• [EXERCISE BRIEF]:
Copy each line of the material in which the word "derivative" appears.
+++++
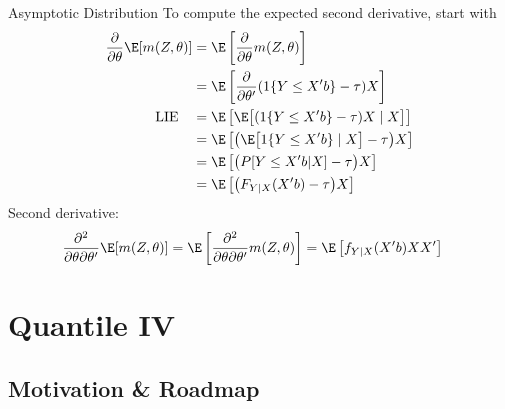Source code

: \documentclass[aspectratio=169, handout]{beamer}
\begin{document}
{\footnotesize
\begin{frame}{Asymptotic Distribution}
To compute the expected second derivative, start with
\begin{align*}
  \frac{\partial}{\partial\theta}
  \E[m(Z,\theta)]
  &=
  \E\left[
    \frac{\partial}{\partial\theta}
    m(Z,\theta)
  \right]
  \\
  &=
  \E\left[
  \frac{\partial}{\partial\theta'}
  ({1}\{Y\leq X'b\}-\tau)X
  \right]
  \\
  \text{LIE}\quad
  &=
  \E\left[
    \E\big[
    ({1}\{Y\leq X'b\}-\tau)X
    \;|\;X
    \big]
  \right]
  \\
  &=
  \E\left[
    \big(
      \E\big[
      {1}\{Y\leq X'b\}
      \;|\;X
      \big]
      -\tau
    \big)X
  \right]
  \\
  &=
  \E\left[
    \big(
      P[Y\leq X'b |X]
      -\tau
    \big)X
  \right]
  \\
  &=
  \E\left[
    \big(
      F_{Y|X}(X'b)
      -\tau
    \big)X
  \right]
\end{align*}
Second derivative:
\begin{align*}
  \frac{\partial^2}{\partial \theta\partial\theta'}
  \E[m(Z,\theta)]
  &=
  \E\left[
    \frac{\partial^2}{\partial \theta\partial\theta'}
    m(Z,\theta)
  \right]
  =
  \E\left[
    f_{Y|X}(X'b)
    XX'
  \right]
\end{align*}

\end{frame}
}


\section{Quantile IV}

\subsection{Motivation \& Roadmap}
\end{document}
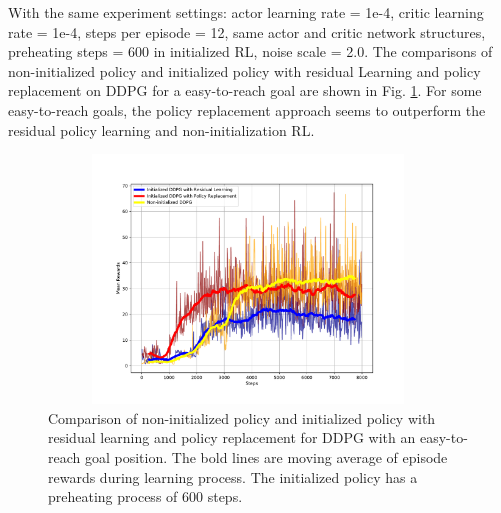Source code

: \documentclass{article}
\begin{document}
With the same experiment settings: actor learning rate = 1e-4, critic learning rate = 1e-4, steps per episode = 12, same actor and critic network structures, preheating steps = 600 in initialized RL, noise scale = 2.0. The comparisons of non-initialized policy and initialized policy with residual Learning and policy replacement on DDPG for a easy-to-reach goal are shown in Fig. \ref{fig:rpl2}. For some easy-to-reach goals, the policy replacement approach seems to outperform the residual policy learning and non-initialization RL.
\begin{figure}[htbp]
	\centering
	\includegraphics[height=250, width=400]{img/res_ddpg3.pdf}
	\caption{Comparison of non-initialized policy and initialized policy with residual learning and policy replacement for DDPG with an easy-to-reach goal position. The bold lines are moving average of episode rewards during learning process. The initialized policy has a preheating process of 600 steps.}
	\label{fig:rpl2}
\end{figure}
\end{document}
+++++
• [REPLY]:
To compute the expected second derivative, start with
Second derivative:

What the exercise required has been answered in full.